The matching number $\alpha'(G)$ of graph $G$, sometimes known as the edge independence number, is the size of a maximum independent edge set
This question was prompted by this post.
Misha Lavrov have proved that the matching number of every $3$-regular graph with $n$ vertices is at least $\frac{7}{16}n$.
So my question is, is it possible to construct a class of $n$-order $3$-regular graphs such that the matching number is exactly equal to $\frac{7}{16}n$.
Note that $\frac{7}{16}n<\frac{n}{2}$. So by Petersen theorem we know that $G$ has a cut edge. I have noticed that the graph below satisfies the condition, but is it possible to construct more? Can infinite number be constructed?
In the above 3-regular graph(with 16 vertices), $\alpha'(G)=7=\frac{7}{16}\times 16$.
Best Answer
Firstly, many thanks to Alex K. I have consulted a literature and found that when a $3$-regular graph is connected, this bound can be improved to $\frac{4n-1}{9}$. And the bound is tight.
Theorem 13. [1] Any 3-regular connected graph of order $n$ has a matching of size $\frac{4 n-1}{9}$.
Note that $\frac{4 n-1}{9}-\frac{7}{16}n=\frac{n}{144}-\frac{1}{9}$. A $36$-order 3-regular connected graph has a maximum matching with size at least $15$.

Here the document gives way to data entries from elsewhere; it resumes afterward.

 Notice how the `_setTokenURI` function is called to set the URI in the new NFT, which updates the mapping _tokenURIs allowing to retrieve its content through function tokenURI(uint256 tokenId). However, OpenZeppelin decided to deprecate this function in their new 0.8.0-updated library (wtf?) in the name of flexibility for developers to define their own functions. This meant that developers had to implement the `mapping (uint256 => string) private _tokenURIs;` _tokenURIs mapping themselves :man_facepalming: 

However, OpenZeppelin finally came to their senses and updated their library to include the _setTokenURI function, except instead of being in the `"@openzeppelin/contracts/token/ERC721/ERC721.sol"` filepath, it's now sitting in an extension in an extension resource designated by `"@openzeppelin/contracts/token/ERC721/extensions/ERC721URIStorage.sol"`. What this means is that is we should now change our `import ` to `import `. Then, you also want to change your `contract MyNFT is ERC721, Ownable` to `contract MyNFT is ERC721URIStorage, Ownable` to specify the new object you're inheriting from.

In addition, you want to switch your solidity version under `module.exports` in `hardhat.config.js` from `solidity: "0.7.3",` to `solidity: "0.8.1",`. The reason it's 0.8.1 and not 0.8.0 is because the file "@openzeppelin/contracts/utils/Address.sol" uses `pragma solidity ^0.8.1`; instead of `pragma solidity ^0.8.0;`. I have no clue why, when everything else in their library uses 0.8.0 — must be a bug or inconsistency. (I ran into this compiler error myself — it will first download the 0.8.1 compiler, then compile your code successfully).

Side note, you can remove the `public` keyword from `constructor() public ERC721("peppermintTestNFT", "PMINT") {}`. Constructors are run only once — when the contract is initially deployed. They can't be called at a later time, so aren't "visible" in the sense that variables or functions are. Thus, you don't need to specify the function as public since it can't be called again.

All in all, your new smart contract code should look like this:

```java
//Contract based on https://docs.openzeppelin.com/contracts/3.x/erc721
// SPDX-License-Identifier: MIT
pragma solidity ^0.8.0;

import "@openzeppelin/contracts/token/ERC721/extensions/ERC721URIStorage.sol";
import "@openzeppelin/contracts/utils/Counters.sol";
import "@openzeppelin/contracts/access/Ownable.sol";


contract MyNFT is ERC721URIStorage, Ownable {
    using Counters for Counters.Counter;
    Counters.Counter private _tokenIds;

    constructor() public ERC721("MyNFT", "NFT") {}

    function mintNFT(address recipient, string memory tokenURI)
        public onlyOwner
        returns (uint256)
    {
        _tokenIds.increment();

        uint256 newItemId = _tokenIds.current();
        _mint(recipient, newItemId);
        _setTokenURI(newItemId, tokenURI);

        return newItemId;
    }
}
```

Proof. Let $G$ be a 3-regular graph of order $n$. By Theorem 11 and Lemma $12, G$ has a matching of size $$ \frac{3 n-2 \ell_2}{6} \geqslant \frac{3 n-\frac{n+2}{3}}{6}=\frac{8 n-2}{18}=\frac{4 n-1}{9} . $$
The bound in Theorem 13 is tight, which can be seen by attaching the smallest possible 3-regular graph to every leaf of the graph as follows.

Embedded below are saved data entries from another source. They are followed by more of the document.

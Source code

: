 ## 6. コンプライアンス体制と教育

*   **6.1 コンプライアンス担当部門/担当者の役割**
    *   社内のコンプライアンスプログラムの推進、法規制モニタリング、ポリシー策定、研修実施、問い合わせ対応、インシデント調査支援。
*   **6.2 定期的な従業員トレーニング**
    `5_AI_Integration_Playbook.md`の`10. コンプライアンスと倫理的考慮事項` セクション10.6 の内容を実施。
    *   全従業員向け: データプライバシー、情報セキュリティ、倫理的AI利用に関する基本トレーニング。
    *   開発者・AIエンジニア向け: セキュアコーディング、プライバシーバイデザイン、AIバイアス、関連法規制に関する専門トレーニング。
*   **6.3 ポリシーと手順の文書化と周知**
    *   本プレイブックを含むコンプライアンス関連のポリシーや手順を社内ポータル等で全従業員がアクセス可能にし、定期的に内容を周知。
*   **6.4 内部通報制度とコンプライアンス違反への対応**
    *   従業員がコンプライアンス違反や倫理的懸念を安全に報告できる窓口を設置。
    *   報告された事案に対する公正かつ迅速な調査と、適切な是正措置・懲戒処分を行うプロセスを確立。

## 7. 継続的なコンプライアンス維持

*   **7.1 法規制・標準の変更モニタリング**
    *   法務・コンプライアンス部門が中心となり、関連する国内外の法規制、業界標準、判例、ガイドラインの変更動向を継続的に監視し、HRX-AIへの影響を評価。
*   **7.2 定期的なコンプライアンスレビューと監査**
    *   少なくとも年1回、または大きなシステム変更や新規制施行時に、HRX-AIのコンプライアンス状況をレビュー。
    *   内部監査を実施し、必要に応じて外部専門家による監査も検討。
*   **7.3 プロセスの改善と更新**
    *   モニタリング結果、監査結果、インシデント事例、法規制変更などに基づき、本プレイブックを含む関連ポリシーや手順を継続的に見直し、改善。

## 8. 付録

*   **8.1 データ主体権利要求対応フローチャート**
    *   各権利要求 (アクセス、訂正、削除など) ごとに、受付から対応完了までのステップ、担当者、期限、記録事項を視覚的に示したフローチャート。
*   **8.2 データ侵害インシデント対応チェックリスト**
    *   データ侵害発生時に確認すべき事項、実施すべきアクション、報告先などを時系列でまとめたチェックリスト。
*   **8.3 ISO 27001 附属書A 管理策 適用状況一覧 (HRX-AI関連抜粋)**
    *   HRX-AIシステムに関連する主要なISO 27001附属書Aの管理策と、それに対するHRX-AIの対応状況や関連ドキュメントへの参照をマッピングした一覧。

The resulting graph, shown in the following picture, is defined for $n \equiv 16$ mod 18. There are $\frac{n-7}{9}$ black vertices, inducing $\frac{4 n-10}{18}$ odd components. Hence, any matching has at least $\frac{4 n-10}{18}-\frac{n-7}{9}=\frac{n+2}{9}$ unmatched vertices and therefore at most $\frac{8 n-2}{9}$ matched vertices.